The arguments presented in “The News About the News” aren’t idealistic. After all, the authors work for a news organization that places great emphasis on strong economic performance. And they aren’t naive. Throughout the book, Downie and Kaiser acknowledge that “journalism won’t exist without financial support—someone has to pay the journalists and the expenses of gathering news.” They also make the point, by offering strong examples and frank testimony, that the evolving “show Wall Street the money” attitude of corporate owners has altered the jobs (and outlook) of people most responsible for the quality of journalism in news organizations. Instead of the laser-like focus on tough, accurate reporting and good writing, newsroom leaders are forced to divert their attention to financial considerations.

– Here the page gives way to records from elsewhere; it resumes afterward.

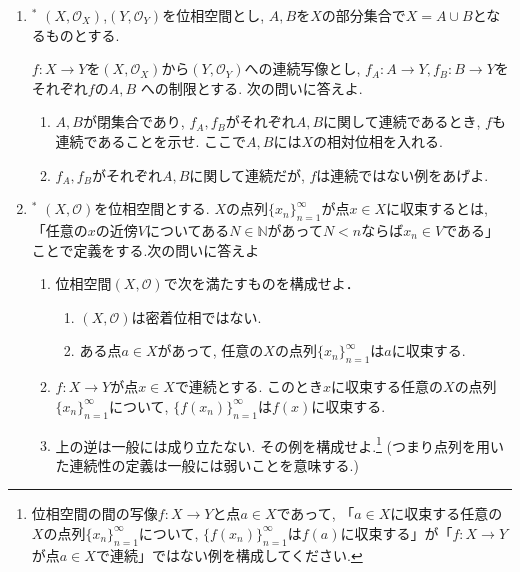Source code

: \documentclass[dvipdfmx,a4paper,11pt]{article}
\newcommand{\N}{\mathbb{N}}
\theoremstyle{definition}
\begin{document}
\begin{enumerate}[ label=\textbf{問}3.\arabic*]
 \item$^*$  $(X, \mathscr{O}_X)$,$(Y, \mathscr{O}_Y)$を位相空間とし, $A,B$を$X$の部分集合で$X = A \cup B$となるものとする.
 
 $f : X \rightarrow Y$を$(X, \mathscr{O}_X)$から$(Y, \mathscr{O}_Y)$への連続写像とし, $f_{A}: A \rightarrow Y, f_{B}: B \rightarrow Y$をそれぞれ$f$の$A, B$ への制限とする. 
 次の問いに答えよ.
	\begin{enumerate}
	\item $A,B$が閉集合であり, $f_A,f_B$がそれぞれ$A,B$に関して連続であるとき, $f$も連続であることを示せ. ここで$A,B$には$X$の相対位相を入れる.
	\item $f_A,f_B$がそれぞれ$A,B$に関して連続だが, $f$は連続ではない例をあげよ.
	\end{enumerate}

	
\item $^*$  $(X, \mathscr{O})$を位相空間とする.
$X$の点列$\{ x_n\}_{n =1}^{\infty}$が点$x\in X$に収束するとは, 「任意の$x$の近傍$V$についてある$N \in \N$があって$N<n$ならば$x_n \in V$である」ことで定義をする.次の問いに答えよ
 	\begin{enumerate}
	\item 位相空間$(X, \mathscr{O})$で次を満たすものを構成せよ．
		\begin{enumerate}
		\item $(X, \mathscr{O})$は密着位相ではない.
		\item ある点$a \in X$があって, 任意の$X$の点列$\{ x_n\}_{n =1}^{\infty}$は$a$に収束する.
		\end{enumerate}
	\item $f :X\rightarrow Y$が点$x\in X$で連続とする. このとき$x$に収束する任意の$X$の点列$\{ x_n\}_{n =1}^{\infty}$について, $\{ f(x_n)\}_{n =1}^{\infty}$は$f(x)$に収束する.
	\item 上の逆は一般には成り立たない. その例を構成せよ.\footnote{位相空間の間の写像$f :X\rightarrow Y$と点$a \in X$であって, 「$a \in X$に収束する任意の$X$の点列$\{ x_n\}_{n =1}^{\infty}$について, $\{ f(x_n)\}_{n =1}^{\infty}$は$f(a)$に収束する」が「$f :X\rightarrow Y$が点$a\in X$で連続」ではない例を構成してください.}
	(つまり点列を用いた連続性の定義は一般には弱いことを意味する.)
	\end{enumerate}
 \end{enumerate}


 
\end{document}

“Newspaper editors and television news directors … have been held more accountable for controlling costs and increasing profits than for improving thequality of their journalism,” Downie and Kaiser observe. They point particularly to newspaper chains Knight Ridder and Gannett and to corporations that own networks and local stations such as General Electric and Disney.
The authors try to be optimistic about the future of newspapers and the Internet as places where good journalism can flourish. They also look with a hopeful eye at the prospects for broadcast journalism but, in this attempt, they aren’t as convincing. (Perhaps this is because the authors have made their careers in newspapers.) Take this example from their look at broadcast news: “Heather Nauert had only her blond, youthful good looks and a sincere desire to become a television star when she joined the world of talkers on the Fox News Channel,” they write. “… What were the thirty-year-old’s qualifications? ‘When I first saw her I thought Heather was our demographic, that she could bring in younger people,’ Fox News executive producer Bill Skine said. ‘When you have a pundit who is young, and knows what they’re talking about, they exude more energy.’”
The Internet is emerging as a place where people can find news. And it is also a place where media organizations are looking to present news in original and more effective ways. These aspects of the role of new media receive thorough examination. But the authors fail to discuss another area in which the Internet is having a critical impact on journalism by changing the ways in which reporters find information, reach sources, and report the news. Questions about this are left unaddressed. It would have been good to hear the authors’ views on whether easier and increased access to information through technology (no matter where the journalist might be) is making news coverage more competitive, accurate and complete. Or whether it gives reporters the ability to present broader perspectives. Perhaps such topics can be covered in a future edition.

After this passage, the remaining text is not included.